Phosphine utilisée pour traiter les infestations de punaises de lit : Santé Canada a eu connaissance d'un incident au cours duquel un produit antiparasitaire extrêmement toxique aurait été utilisé pour traiter une infestation domestique de punaises de lit. En réponse à cet incident, Santé Canada a collaboré avec les responsables de l'application de la loi et les services d'incendie locaux ainsi qu'avec les fonctionnaires provinciaux afin de retirer et d'éliminer en toute sécurité les produits antiparasitaires restant dans les locaux.

Santé Canada a rédigé un avis public destiné à mettre le public en garde contre l'utilisation de produits non homologués pour le traitement des infestations de punaises de lit.

Résumé

La vérification de 299 plaintes et d'incidents de non-conformité présumés a été suivie par 520 mesures d'application de la loi. Santé Canada a également collaboré avec ses homologues provinciaux et d'autres intervenants afin de réduire les risques liés à l'utilisation des pesticides.

Chapitre 5 - Activités frontalières

Le commerce par Internet est à l'origine d'un accroissement très important du nombre de produits antiparasitaires expédiés au Canada par courrier international et services de messagerie privés. Bon nombre de ces produits sont des produits antiparasitaires à usage domestique achetés par les résidents canadiens auprès de distributeurs en ligne, une pratique qui, à quelques exceptions près, est illégale. Les produits antiparasitaires achetés en ligne et expédiés par courrier ou par service de messagerie privé peuvent ne pas avoir fait l'objet des vérifications de sécurité et de qualité auxquelles Santé Canada soumet les produits importés légalement. Par conséquent, ces produits peuvent présenter des risques pour la santé des consommateurs. De concert avec d'autres organismes fédéraux, notamment l'Agence des services frontaliers du Canada (ASFC), l'ARLA et le BRP ont déployé des stratégies axées sur les risques, comme des opérations éclair à des points frontaliers dans l'ensemble du pays, afin de repérer, d'examiner et d'intercepter efficacement ces marchandises.

Programme Pathfinder de l'ASFC

Les données sur les importations du programme Pathfinder de l'ASFC sont utilisées par Santé Canada depuis 2012 aux fins du programme relatif aux pesticides afin de déterminer les tendances d'importation de pesticides et de collecter des éléments de preuve pour traiter les importations non conformes. Un programme d'inspection visant les importateurs identifiés grâce à ces données d'importation a été déployé en 2014-2015 afin de traiter les cas de non-conformité et d'informer les importateurs au sujet des exigences de la LPA. Plus de 80 % des produits antiparasitaires utilisés au Canada sont importés. Les produits non homologués mis en vente constituent la violation de la LPA la plus courante sur le marché.

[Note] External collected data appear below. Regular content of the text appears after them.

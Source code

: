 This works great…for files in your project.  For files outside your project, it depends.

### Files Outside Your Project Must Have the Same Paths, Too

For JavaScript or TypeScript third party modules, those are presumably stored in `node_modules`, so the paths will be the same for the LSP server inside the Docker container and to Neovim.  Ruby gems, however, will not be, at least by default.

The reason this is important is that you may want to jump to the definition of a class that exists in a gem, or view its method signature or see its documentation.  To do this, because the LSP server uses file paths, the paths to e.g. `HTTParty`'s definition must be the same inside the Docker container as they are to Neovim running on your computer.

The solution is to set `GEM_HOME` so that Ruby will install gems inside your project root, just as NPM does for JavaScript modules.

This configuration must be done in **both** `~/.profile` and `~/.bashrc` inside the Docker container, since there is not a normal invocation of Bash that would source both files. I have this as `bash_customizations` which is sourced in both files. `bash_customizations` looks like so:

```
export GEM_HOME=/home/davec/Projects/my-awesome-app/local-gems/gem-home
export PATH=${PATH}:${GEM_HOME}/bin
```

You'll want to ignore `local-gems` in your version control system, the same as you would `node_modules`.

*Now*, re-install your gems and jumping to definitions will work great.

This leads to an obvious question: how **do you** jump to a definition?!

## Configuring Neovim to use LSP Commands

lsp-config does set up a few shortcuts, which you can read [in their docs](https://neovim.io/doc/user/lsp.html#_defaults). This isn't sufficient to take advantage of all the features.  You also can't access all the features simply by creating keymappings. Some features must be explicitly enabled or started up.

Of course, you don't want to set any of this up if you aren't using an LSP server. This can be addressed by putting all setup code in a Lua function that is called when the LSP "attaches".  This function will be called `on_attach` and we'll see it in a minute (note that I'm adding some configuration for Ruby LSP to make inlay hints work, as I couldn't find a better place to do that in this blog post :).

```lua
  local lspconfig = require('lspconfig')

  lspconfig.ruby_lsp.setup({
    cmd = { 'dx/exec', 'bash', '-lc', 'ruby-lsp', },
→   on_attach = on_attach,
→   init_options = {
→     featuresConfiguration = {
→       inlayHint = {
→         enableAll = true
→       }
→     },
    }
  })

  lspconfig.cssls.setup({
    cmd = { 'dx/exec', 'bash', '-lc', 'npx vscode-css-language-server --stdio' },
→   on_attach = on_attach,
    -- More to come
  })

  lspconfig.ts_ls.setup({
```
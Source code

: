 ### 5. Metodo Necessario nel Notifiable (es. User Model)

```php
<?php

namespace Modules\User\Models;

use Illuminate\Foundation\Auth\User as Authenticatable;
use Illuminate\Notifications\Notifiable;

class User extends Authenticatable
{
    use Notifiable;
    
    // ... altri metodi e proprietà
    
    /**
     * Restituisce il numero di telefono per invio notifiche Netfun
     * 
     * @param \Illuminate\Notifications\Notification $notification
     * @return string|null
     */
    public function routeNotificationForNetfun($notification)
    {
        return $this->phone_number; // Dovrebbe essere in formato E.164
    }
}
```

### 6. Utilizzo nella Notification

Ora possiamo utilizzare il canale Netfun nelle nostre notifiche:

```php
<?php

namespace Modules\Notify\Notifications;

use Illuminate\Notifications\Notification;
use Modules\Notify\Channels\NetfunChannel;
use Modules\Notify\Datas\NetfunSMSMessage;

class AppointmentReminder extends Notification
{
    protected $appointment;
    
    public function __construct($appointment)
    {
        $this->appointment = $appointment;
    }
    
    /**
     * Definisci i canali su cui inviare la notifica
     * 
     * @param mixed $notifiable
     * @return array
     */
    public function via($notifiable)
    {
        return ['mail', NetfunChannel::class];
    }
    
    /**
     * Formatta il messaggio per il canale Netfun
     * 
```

Le taux de non-conformité relevé à la suite des 143 inspections ciblées effectuées dans le cadre du programme Pathfinder était de 47 %, notamment parce que les détaillants importaient des produits antiparasitaires non homologués. Les infractions commerciales (producteurs et installations industrielles) et de distribution étaient les domaines de non-conformité les plus fréquents (figure 12). Les 86 mesures de résolution des cas de non-conformité constatés comprenaient l'information écrite (57 %), l'information de vive voix (22 %) et des lettres d'application de la loi (9 %) (figure 12).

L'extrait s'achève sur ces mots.